=== Records to use ===

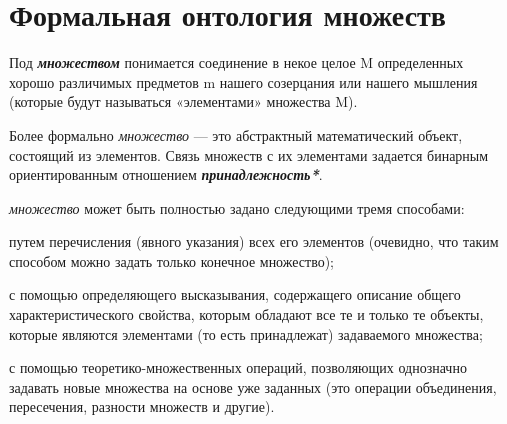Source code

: \section{Формальная онтология множеств}
\label{sec_top_ontologies_set}

Под \textbf{\textit{множеством}} понимается соединение в некое целое M определенных хорошо различимых предметов m нашего созерцания или нашего мышления (которые будут называться «элементами» множества M). 

Более формально \textit{множество} --- это абстрактный математический объект, состоящий из элементов. Связь множеств с их элементами задается бинарным ориентированным отношением \textbf{\textit{принадлежность*}}.

\textit{множество} может быть полностью задано следующими тремя способами:

\begin{textitemize}
	\item путем перечисления (явного указания) всех его элементов (очевидно, что таким способом можно задать только конечное множество);
	\item с помощью определяющего высказывания, содержащего описание общего характеристического свойства, которым обладают все те и только те объекты, которые являются элементами (то есть принадлежат) задаваемого множества;
	\item с помощью теоретико-множественных операций, позволяющих однозначно задавать новые множества на основе уже заданных (это операции объединения, пересечения, разности множеств и другие).
\end{textitemize}

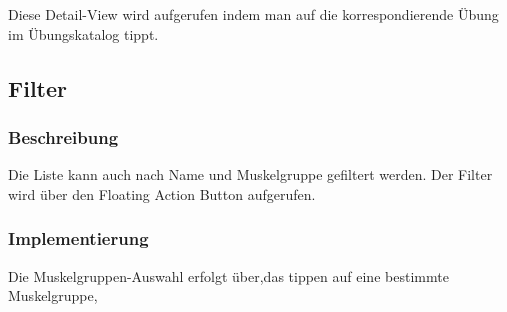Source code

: \documentclass[FIPLY_base.tex]{subfiles}
\begin{document}
Diese Detail-View wird aufgerufen indem man auf die korrespondierende Übung im Übungskatalog tippt.

\subsection{Filter}
\subsubsection{Beschreibung}
Die Liste kann auch nach Name und Muskelgruppe gefiltert werden. 
Der Filter wird über den Floating Action Button aufgerufen.

\subsubsection{Implementierung}
Die Muskelgruppen-Auswahl erfolgt über,das tippen auf eine bestimmte Muskelgruppe,
\end{document}
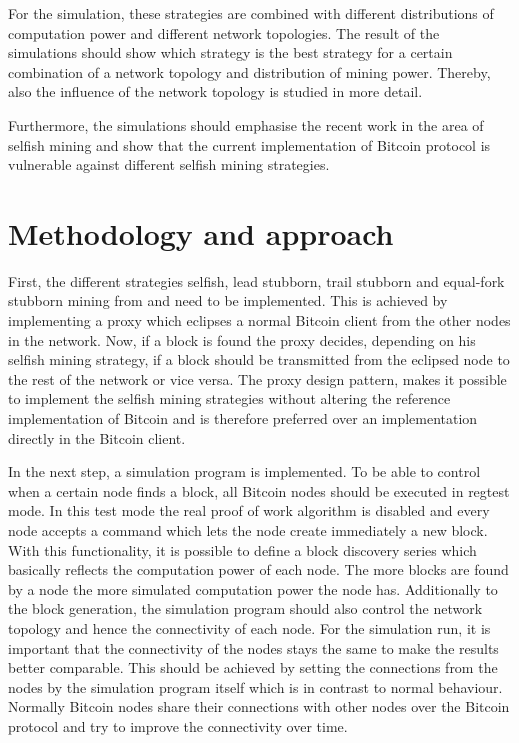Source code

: \documentclass{scrartcl}
\begin{document}
For the simulation, these strategies are combined with different distributions of computation power and different network topologies.
The result of the simulations should show which strategy is the best strategy for a certain combination of a network topology and distribution of mining power.
Thereby, also the influence of the network topology is studied in more detail.

Furthermore, the simulations should emphasise the recent work in the area of selfish mining and show that the current implementation of Bitcoin protocol is vulnerable against different selfish mining strategies.

\section{Methodology and approach}
First, the different strategies selfish, lead stubborn, trail stubborn and equal-fork stubborn mining from \citeauthor{nayak2016stubborn} and \citeauthor{eyal2014majority} need to be implemented.
This is achieved by implementing a proxy which eclipses a normal Bitcoin client from the other nodes in the network.
Now, if a block is found the proxy decides, depending on his selfish mining strategy, if a block should be transmitted from the eclipsed node to the rest of the network or vice versa.
The proxy design pattern, makes it possible to implement the selfish mining strategies without altering the reference implementation of Bitcoin and is therefore preferred over an implementation directly in the Bitcoin client.

In the next step, a simulation program is implemented.
To be able to control when a certain node finds a block, all Bitcoin nodes should be executed in regtest mode.
In this test mode the real proof of work algorithm is disabled and every node accepts a command which lets the node create immediately a new block.
With this functionality, it is possible to define a block discovery series which basically reflects the computation power of each node.
The more blocks are found by a node the more simulated computation power the node has.
Additionally to the block generation, the simulation program should also control the network topology and hence the connectivity of each node.
For the simulation run, it is important that the connectivity of the nodes stays the same to make the results better comparable.
This should be achieved by setting the connections from the nodes by the simulation program itself which is in contrast to normal behaviour.
Normally Bitcoin nodes share their connections with other nodes over the Bitcoin protocol and try to improve the connectivity over time.
\end{document}
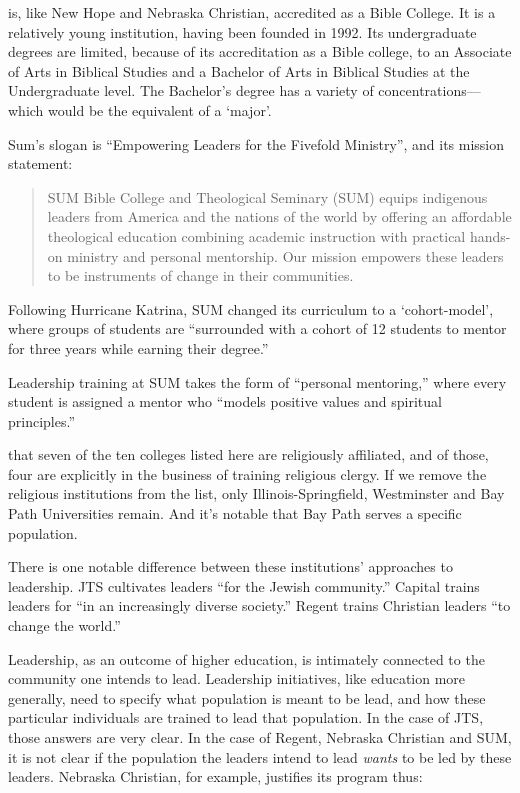  is, like New Hope and Nebraska Christian, accredited as a Bible College. It is a relatively young institution, having been founded in 1992. Its undergraduate degrees are limited, because of its accreditation as a Bible college, to an Associate of Arts in Biblical Studies and a Bachelor of Arts in Biblical Studies at the Undergraduate level. The Bachelor's degree has a variety of concentrations---which would be the equivalent of a `major'.

Sum's slogan is ``Empowering Leaders for the Fivefold Ministry'', and its mission statement:

\begin{quote}

SUM Bible College and Theological Seminary (SUM) equips indigenous leaders from America and the nations of the world by offering an affordable theological education combining academic instruction with practical hands-on ministry and personal mentorship. Our mission empowers these leaders to be instruments of change in their communities.
\end{quote}

Following Hurricane Katrina, SUM changed its curriculum to a `cohort-model', where groups of students are ``surrounded with a cohort of 12 students to mentor for three years while earning their degree.''

Leadership training at SUM takes the form of ``personal mentoring,'' where every student is assigned a mentor who ``models positive values and spiritual principles.'' 

 that seven of the ten colleges listed here are religiously affiliated, and of those, four are explicitly in the business of training religious clergy. If we remove the religious institutions from the list, only Illinois-Springfield, Westminster and Bay Path Universities remain. And it's notable that Bay Path serves a specific population. 

There is one notable difference between these institutions' approaches to leadership. JTS cultivates leaders ``for the Jewish community.'' Capital trains leaders for ``in an increasingly diverse society.'' Regent trains Christian leaders ``to change the world.'' 

Leadership, as an outcome of higher education, is intimately connected to the community one intends to lead. Leadership initiatives, like education more generally, need to specify what population is meant to be lead, and how these particular individuals are trained to lead that population. In the case of JTS, those answers are very clear. In the case of Regent, Nebraska Christian and SUM, it is not clear if the population the leaders intend to lead \emph{wants} to be led by these leaders. Nebraska Christian, for example, justifies its program thus:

===

Task requirements: Check each line of the records above for the word "computation", count the lines that have it, and give only the count.

Answer section: 3